Money flows from harvesting made August a great stock market month in the first half of the Twentieth Century. It was the best month from 1901 to 1951. In 1900, 37.5% of the population was farming. Now that less than 2% farm, August is amongst the worst months of the year. It is the worst DJIA and S&P 500 month since 1987 with average declines of 1.3% and 1.0% respectively. August is also the worst month for NASDAQ (–0.3%) and Russell 2000 (–0.7%) over the same time period.

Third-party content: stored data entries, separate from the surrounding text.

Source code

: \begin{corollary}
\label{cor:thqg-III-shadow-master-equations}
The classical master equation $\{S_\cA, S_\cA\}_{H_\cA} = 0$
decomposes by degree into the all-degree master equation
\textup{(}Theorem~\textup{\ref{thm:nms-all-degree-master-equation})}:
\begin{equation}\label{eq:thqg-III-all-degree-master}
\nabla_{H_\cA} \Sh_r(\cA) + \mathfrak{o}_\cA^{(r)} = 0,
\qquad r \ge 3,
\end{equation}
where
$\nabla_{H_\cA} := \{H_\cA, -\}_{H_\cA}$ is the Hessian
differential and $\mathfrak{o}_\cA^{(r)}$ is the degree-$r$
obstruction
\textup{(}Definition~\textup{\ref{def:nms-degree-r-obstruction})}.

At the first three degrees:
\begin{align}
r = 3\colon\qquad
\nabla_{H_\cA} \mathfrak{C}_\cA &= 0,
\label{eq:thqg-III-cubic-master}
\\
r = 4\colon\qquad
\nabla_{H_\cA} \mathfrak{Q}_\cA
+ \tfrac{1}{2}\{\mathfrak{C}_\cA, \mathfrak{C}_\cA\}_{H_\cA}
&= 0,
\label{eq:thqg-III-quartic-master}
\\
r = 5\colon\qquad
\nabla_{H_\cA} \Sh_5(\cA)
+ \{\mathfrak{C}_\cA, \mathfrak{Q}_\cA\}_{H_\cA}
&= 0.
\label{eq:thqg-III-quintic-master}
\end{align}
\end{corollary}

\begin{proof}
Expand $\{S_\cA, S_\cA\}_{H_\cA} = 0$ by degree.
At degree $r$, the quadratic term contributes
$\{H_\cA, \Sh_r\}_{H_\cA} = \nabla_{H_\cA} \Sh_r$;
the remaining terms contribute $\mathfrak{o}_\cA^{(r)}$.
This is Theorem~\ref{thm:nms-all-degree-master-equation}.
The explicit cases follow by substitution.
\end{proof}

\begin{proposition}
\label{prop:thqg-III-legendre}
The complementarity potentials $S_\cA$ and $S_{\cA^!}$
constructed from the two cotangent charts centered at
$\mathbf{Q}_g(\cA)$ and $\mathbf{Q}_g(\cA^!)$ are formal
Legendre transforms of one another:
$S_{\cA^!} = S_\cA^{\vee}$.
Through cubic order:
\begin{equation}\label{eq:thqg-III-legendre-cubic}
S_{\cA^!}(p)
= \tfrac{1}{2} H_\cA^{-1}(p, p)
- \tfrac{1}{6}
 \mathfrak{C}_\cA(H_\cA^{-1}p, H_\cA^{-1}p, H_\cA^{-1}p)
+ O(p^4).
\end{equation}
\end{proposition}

Contributing to this poor performance since 1987; the shortest bear market in history (45 days) caused by turmoil in Russia, the Asian currency crisis and the Long-Term Capital Management hedge fund debacle ending August 31, 1998 with the DJIA shedding 6.4% that day. DJIA dropped a record 1344.22 points for the month, off 15.1%—which is the second worst monthly percentage DJIA loss since 1950. Saddam Hussein triggered a 10.0% slide in August 1990. The best DJIA gains occurred in 1982 (11.5%) and 1984 (9.8%) as bear markets ended. Sizeable back-to-back declines in 2010 and 2011 have widened Augusts’ average losses.
In midterm years since 1950, Augusts’ rankings improve slightly: #10 DJIA, #9 S&P 500, #12 NASDAQ (since 1974), #8 Russell 1000 and #11 Russell 2000 (since 1982). Average losses range from 0.6% for Russell 1000 to 2.8% for Russell 2000. DJIA suffered double-digit losses in 1974, 1990 and 1998.